Cepetan mumpung masih teraaannggg…! Eh, saya bawa payung kok. Waaaaa, mataharinya menggoda…! Pengen cepet sampe!


Bonus dari langit

Sampai di Stasiun Bogor jam 10.30, saya lupa apakah baterai kamera saya sudah di-charge atau belum. Ya sudah selama 8 menit saya isi dulu di booth chargeran Stasiun Bogor. Makasi de siapapun yang udah naruh charging booth di setiap stasiun. Ini merupakan salah satu bentuk pelayanan yang saya sukak.

Trafi sudah handy di tangan. Beneran lho, sudah 4 kali termasuk ini perjalanan saya dibantu Trafi karena akuratnya kebangetan. Alhamdulillah. Saya sudah hapal, saya menyebrang dengan JPO untuk naik angkot ke terminal Laladon yang sedang berjajar manis di sebelah barat stasiun menunggu penumpang tercinta.

Yah ngetem. Keburu ujan deh…

Saya sampai di Terminal Laladon akhirnya jam 11 lewat dengan tarif goceng. Langsung cari angkot Jasinga atau Leuwiliang (sama aja sih) yang enggak ngetem. Yang ternyata ngetem juga sampe setengah 12.

Nggak sabaran, saya langsung lompat dari angkot mencari yang langsung jalan. Super banyak kok angkotnya, yang pada jalan tapi masih kosong juga banyak. Saya bahkan diklakson angkot Jasinga sana sini berebut saya agar jadi penumpangnya.

Ehm enggak. Makasih.

Sampai akhirnya feeling saya ingin masuk ke sebuah angkot, sambil bertanya ke supirnya, “Langsung?” Sang supir mengangguk dan saya langsung naik tepat di samping pak kusir, eh, pak supir yang mulai menggas. Asik…

Eh, tapi langit masih cerah. Padahal saya sampai di Ciaruteun jam 12-an. Kalau di Trafi, turun di pemberhentian Jl. Labuan – Cianjur 2 (jujur saya paling benci nama setopan begini). Tarif angkotnya masih sama, Rp. 5.000,-

Curug Jatake

Kemudian saya menyebrang menuju jalan Ciaruteun sambil menggeleng manis dengan ajakan akang-akang ojek yang menggoda. Benar, saya berlenggang di tengah pemukiman yang saya bahkan tidak tahu di mana.

Eh, alhamdulillah masih cerah lho. 1,86km jalan kaki jadi nggak kerasa.
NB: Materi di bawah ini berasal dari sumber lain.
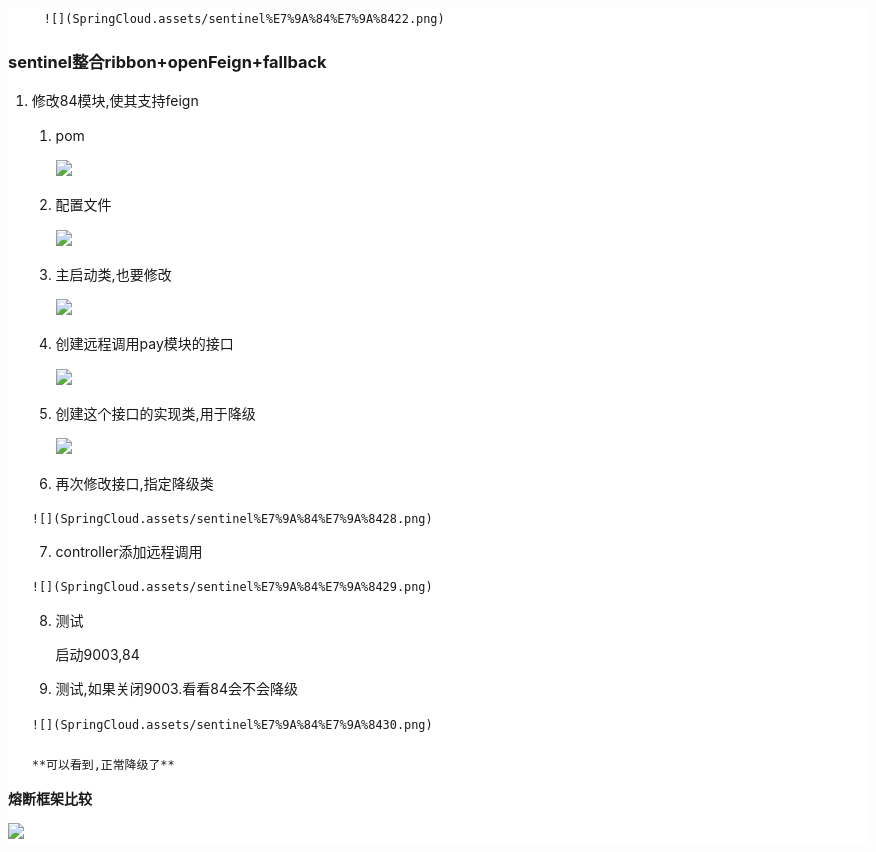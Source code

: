          ![](SpringCloud.assets/sentinel%E7%9A%84%E7%9A%8422.png)

         

         

    



### sentinel整合ribbon+openFeign+fallback



1.  修改84模块,使其支持feign

    1.  pom

        ![](SpringCloud.assets/sentinel%E7%9A%84%E7%9A%8423.png)

    2.  配置文件

        ![](SpringCloud.assets/sentinel%E7%9A%84%E7%9A%8424.png)

    3.  主启动类,也要修改

        ![](SpringCloud.assets/sentinel%E7%9A%84%E7%9A%8425.png)

    4.  创建远程调用pay模块的接口

        ![](SpringCloud.assets/sentinel%E7%9A%84%E7%9A%8426.png)

    5.  创建这个接口的实现类,用于降级

        ![](SpringCloud.assets/sentinel%E7%9A%84%E7%9A%8427.png)

    6.   再次修改接口,指定降级类

        ![](SpringCloud.assets/sentinel%E7%9A%84%E7%9A%8428.png)

    7.   controller添加远程调用

        ![](SpringCloud.assets/sentinel%E7%9A%84%E7%9A%8429.png)

    8.  测试

        启动9003,84

    9.   测试,如果关闭9003.看看84会不会降级

        ![](SpringCloud.assets/sentinel%E7%9A%84%E7%9A%8430.png)

        **可以看到,正常降级了**

        

**熔断框架比较**

![](SpringCloud.assets/sentinel%E7%9A%84%E7%9A%8431.png)

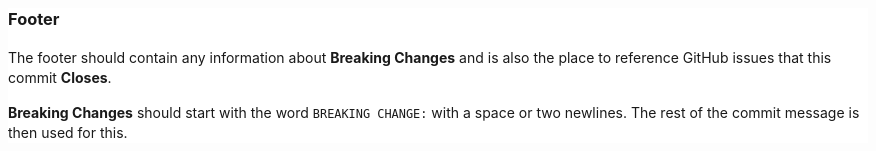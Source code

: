 ### Footer

The footer should contain any information about **Breaking Changes** and is also the place to reference GitHub issues that this commit **Closes**.

**Breaking Changes** should start with the word `BREAKING CHANGE:` with a space or two newlines. The rest of the commit message is then used for this.

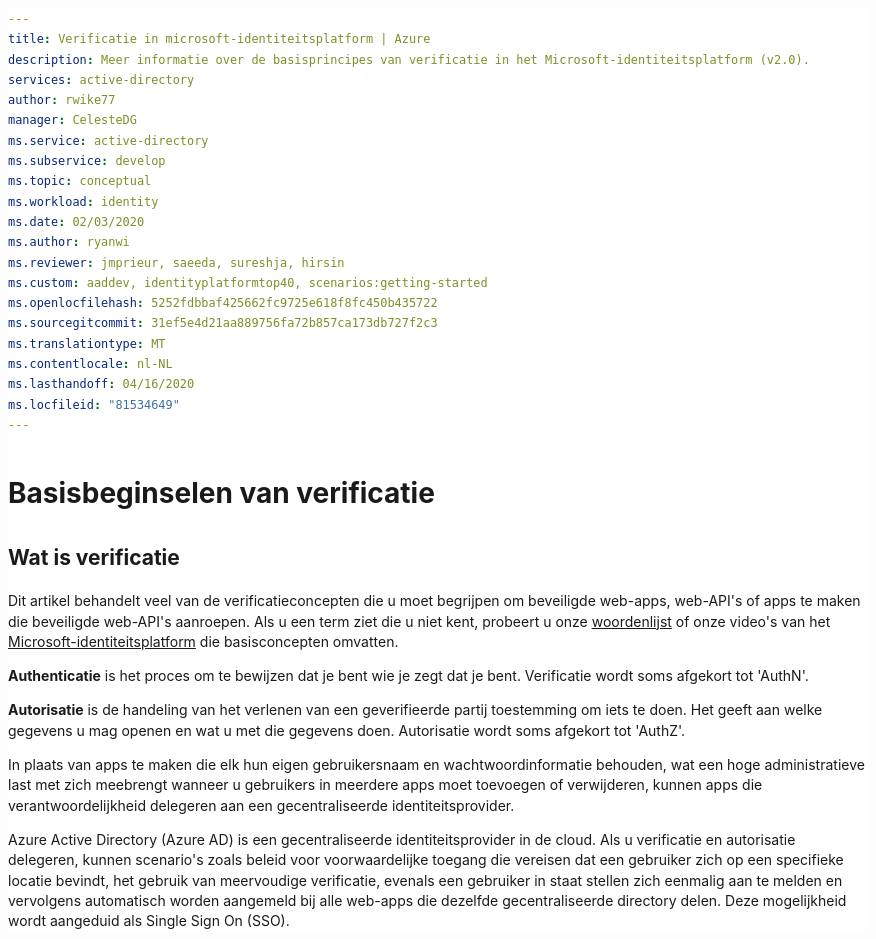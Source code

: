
 ```yaml
---
title: Verificatie in microsoft-identiteitsplatform | Azure
description: Meer informatie over de basisprincipes van verificatie in het Microsoft-identiteitsplatform (v2.0).
services: active-directory
author: rwike77
manager: CelesteDG
ms.service: active-directory
ms.subservice: develop
ms.topic: conceptual
ms.workload: identity
ms.date: 02/03/2020
ms.author: ryanwi
ms.reviewer: jmprieur, saeeda, sureshja, hirsin
ms.custom: aaddev, identityplatformtop40, scenarios:getting-started
ms.openlocfilehash: 5252fdbbaf425662fc9725e618f8fc450b435722
ms.sourcegitcommit: 31ef5e4d21aa889756fa72b857ca173db727f2c3
ms.translationtype: MT
ms.contentlocale: nl-NL
ms.lasthandoff: 04/16/2020
ms.locfileid: "81534649"
---
```

# <a name="authentication-basics"></a>Basisbeginselen van verificatie

## <a name="what-is-authentication"></a>Wat is verificatie

Dit artikel behandelt veel van de verificatieconcepten die u moet begrijpen om beveiligde web-apps, web-API's of apps te maken die beveiligde web-API's aanroepen. Als u een term ziet die u niet kent, probeert u onze [woordenlijst](developer-glossary.md) of onze video's van het [Microsoft-identiteitsplatform](identity-videos.md) die basisconcepten omvatten.

**Authenticatie** is het proces om te bewijzen dat je bent wie je zegt dat je bent. Verificatie wordt soms afgekort tot 'AuthN'.

**Autorisatie** is de handeling van het verlenen van een geverifieerde partij toestemming om iets te doen. Het geeft aan welke gegevens u mag openen en wat u met die gegevens doen. Autorisatie wordt soms afgekort tot 'AuthZ'.

In plaats van apps te maken die elk hun eigen gebruikersnaam en wachtwoordinformatie behouden, wat een hoge administratieve last met zich meebrengt wanneer u gebruikers in meerdere apps moet toevoegen of verwijderen, kunnen apps die verantwoordelijkheid delegeren aan een gecentraliseerde identiteitsprovider.

Azure Active Directory (Azure AD) is een gecentraliseerde identiteitsprovider in de cloud. Als u verificatie en autorisatie delegeren, kunnen scenario's zoals beleid voor voorwaardelijke toegang die vereisen dat een gebruiker zich op een specifieke locatie bevindt, het gebruik van meervoudige verificatie, evenals een gebruiker in staat stellen zich eenmalig aan te melden en vervolgens automatisch worden aangemeld bij alle web-apps die dezelfde gecentraliseerde directory delen. Deze mogelijkheid wordt aangeduid als Single Sign On (SSO).

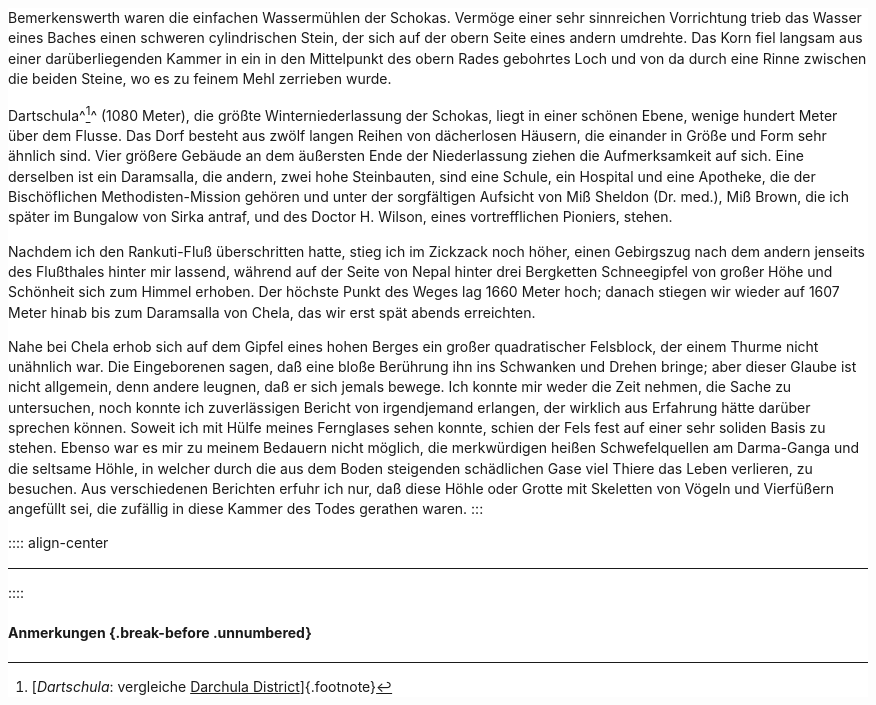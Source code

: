 Bemerkenswerth waren die einfachen Wassermühlen der Schokas. Vermöge einer sehr
sinnreichen Vorrichtung trieb das Wasser eines Baches einen schweren
cylindrischen Stein, der sich auf der obern Seite eines andern umdrehte. Das
Korn fiel langsam aus einer darüberliegenden Kammer in ein in den Mittelpunkt
des obern Rades gebohrtes Loch und von da durch eine Rinne zwischen die beiden
Steine, wo es zu feinem Mehl zerrieben wurde.

Dartschula^[^0302]^ (1080 Meter), die größte Winterniederlassung der Schokas, liegt in
einer schönen Ebene, wenige hundert Meter über dem Flusse. Das Dorf besteht aus
zwölf langen Reihen von dächerlosen Häusern, die einander in Größe und Form sehr
ähnlich sind. Vier größere Gebäude an dem äußersten Ende der Niederlassung
ziehen die Aufmerksamkeit auf sich. Eine derselben ist ein Daramsalla, die
andern, zwei hohe Steinbauten, sind eine Schule, ein Hospital und eine Apotheke,
die der Bischöflichen Methodisten-Mission gehören und unter der sorgfältigen
Aufsicht von Miß Sheldon (Dr. med.), Miß Brown, die ich später im Bungalow von
Sirka antraf, und des Doctor H. Wilson, eines vortrefflichen Pioniers, stehen.

Nachdem ich den Rankuti-Fluß überschritten hatte, stieg ich im Zickzack noch
höher, einen Gebirgszug nach dem andern jenseits des Flußthales hinter mir
lassend, während auf der Seite von Nepal hinter drei Bergketten Schneegipfel von
großer Höhe und Schönheit sich zum Himmel erhoben. Der höchste Punkt des Weges
lag 1660 Meter hoch; danach stiegen wir wieder auf 1607 Meter hinab bis zum
Daramsalla von Chela, das wir erst spät abends erreichten.

Nahe bei Chela erhob sich auf dem Gipfel eines hohen Berges ein großer
quadratischer Felsblock, der einem Thurme nicht unähnlich war. Die Eingeborenen
sagen, daß eine bloße Berührung ihn ins Schwanken und Drehen bringe; aber dieser
Glaube ist nicht allgemein, denn andere leugnen, daß er sich jemals bewege. Ich
konnte mir weder die Zeit nehmen, die Sache zu untersuchen, noch konnte ich
zuverlässigen Bericht von irgendjemand erlangen, der wirklich aus Erfahrung
hätte darüber sprechen können. Soweit ich mit Hülfe meines Fernglases sehen
konnte, schien der Fels fest auf einer sehr soliden Basis zu stehen. Ebenso war
es mir zu meinem Bedauern nicht möglich, die merkwürdigen heißen Schwefelquellen
am Darma-Ganga und die seltsame Höhle, in welcher durch die aus dem Boden
steigenden schädlichen Gase viel Thiere das Leben verlieren, zu besuchen. Aus
verschiedenen Berichten erfuhr ich nur, daß diese Höhle oder Grotte mit
Skeletten von Vögeln und Vierfüßern angefüllt sei, die zufällig in diese Kammer
des Todes gerathen waren.
:::

:::: align-center
****
::::

#### **Anmerkungen** {.break-before .unnumbered}

[^0300]: [*Mansarovar*: vergleiche [Manasarovar](https://de.wikipedia.org/wiki/Manasarovar)]{.footnote}

[^0301]: [*Gori*: vergleiche [Gori](https://de.wikipedia.org/wiki/Gori_(Mahakali))]{.footnote}

[^0302]: [*Dartschula*: vergleiche [Darchula District](https://en.wikipedia.org/wiki/Darchula_District)]{.footnote}

[^0303]: [*Botiyas*: vergleiche [Bhotiya](https://en.wikipedia.org/wiki/Bhotiya)]{.footnote}
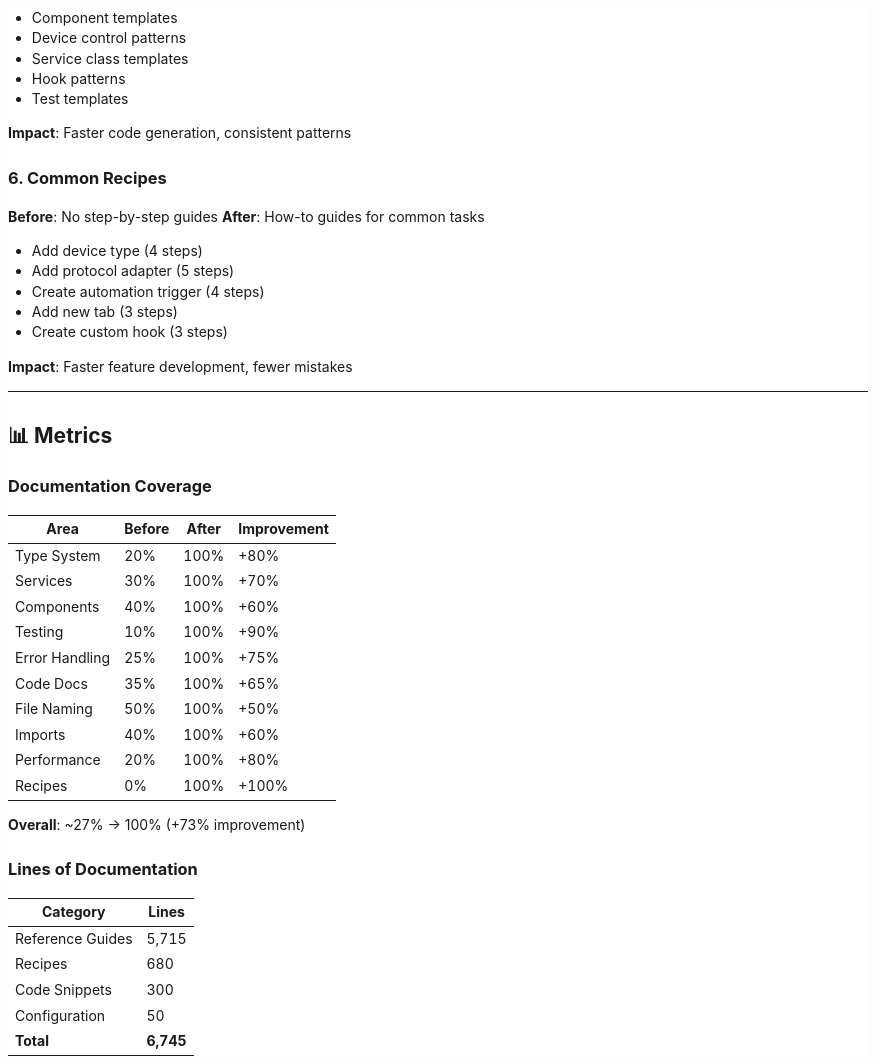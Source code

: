 - Component templates
- Device control patterns
- Service class templates
- Hook patterns
- Test templates

**Impact**: Faster code generation, consistent patterns

### 6. Common Recipes

**Before**: No step-by-step guides
**After**: How-to guides for common tasks

- Add device type (4 steps)
- Add protocol adapter (5 steps)
- Create automation trigger (4 steps)
- Add new tab (3 steps)
- Create custom hook (3 steps)

**Impact**: Faster feature development, fewer mistakes

---

## 📊 Metrics

### Documentation Coverage

| Area           | Before | After | Improvement |
| -------------- | ------ | ----- | ----------- |
| Type System    | 20%    | 100%  | +80%        |
| Services       | 30%    | 100%  | +70%        |
| Components     | 40%    | 100%  | +60%        |
| Testing        | 10%    | 100%  | +90%        |
| Error Handling | 25%    | 100%  | +75%        |
| Code Docs      | 35%    | 100%  | +65%        |
| File Naming    | 50%    | 100%  | +50%        |
| Imports        | 40%    | 100%  | +60%        |
| Performance    | 20%    | 100%  | +80%        |
| Recipes        | 0%     | 100%  | +100%       |

**Overall**: ~27% → 100% (+73% improvement)

### Lines of Documentation

| Category         | Lines     |
| ---------------- | --------- |
| Reference Guides | 5,715     |
| Recipes          | 680       |
| Code Snippets    | 300       |
| Configuration    | 50        |
| **Total**        | **6,745** |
Bahkan di tengah jalan saya nemu ini,

Curug Jatake


Β Manajemen keuangan yang terselamatkan

Pliss, tetep jalan lurus saja jangan bulak-belok hingga kalian bertemu dengan gapura kampung Jatake (yang menjadi nama curugnya) pun masuk dan tetep lurus aja. Karena saya pakai Google Maps di arahin belok ke suatu gang memakai mode jalan kaki, namun anehnya jika saya memakai mode sepeda motor, justru diarahkan untuk lurus.

Terus lurus dari awal kalian naik angkot, jangan belok kecuali jalannya yang nyuruh belok, bahkan jika ada pertigaan pun tetap ambil yang lurus. Karena ujungnya adalah,

Curug Jatake

YAY!!!

Kemudian saya langsung turun dan bersapa-sapa ria dengan setiap orang kampung yang berpapasan juga beberapa santri pesantren di tengah jalan. Betewe, saya akhirnya masuk parkir.

Curug Jatake

Mana karcisnya? Mana loket kasirnya? Hanya ada bapak-bapak. Beliau bertanya, “Sendirian?” Saya jawab iya. “Jalan kaki???” Kembali saya jawab iya. Si Bapak hanya melongo tidak percaya. Lho, itu hal wajar bukan? 1,86 km bukan jarak yang jauh. Bahkan saya ke Curug Putri Pelangi saja harus jalan lebih dari 2,5 km! Tapi si Bapak super ramah kok. Bahagia ya dapet pengunjung, biar bisa beli rokok hehe…

Kebetulan, nama air terjunnya sama-sama ada kata pelanginya. Nggak tau maksudnya apa pakek kata pelangi. Mungkin lain kali bisa saya tanya sejarahnya.

Ternyata bayarnya juga hanya goceng! Hari ini semuanya serba goceng! Saya nggak tahu dompet saya mimpi apa semalam sampai bisa beruntung begini. Semoga destinasi wisatanya juga bagus ya…

Curug Jatake

Ok, apa yang ditunggu lagi. Berlari bak Sonik de hedgehog mengambil koin-koin cincin, eh, menggapai anak-anak tangga yang sudah disediakan. Ingat, hanya ambil anak tangga yang biru ya…

Curug Jatake

Di tengah tangga sudah terlihat jelas air terjun Lembah Pelangi, eh maksudnya air terjun Jatakenya (padahal sama saja sih), membuat saya semakin turun bertubi-tubi meskipun jalan tangga dihalangi anak-anak muda yang pacaran sambil duduk. Ya ampun, kek kekurangan kursi aja ya para manusia ini.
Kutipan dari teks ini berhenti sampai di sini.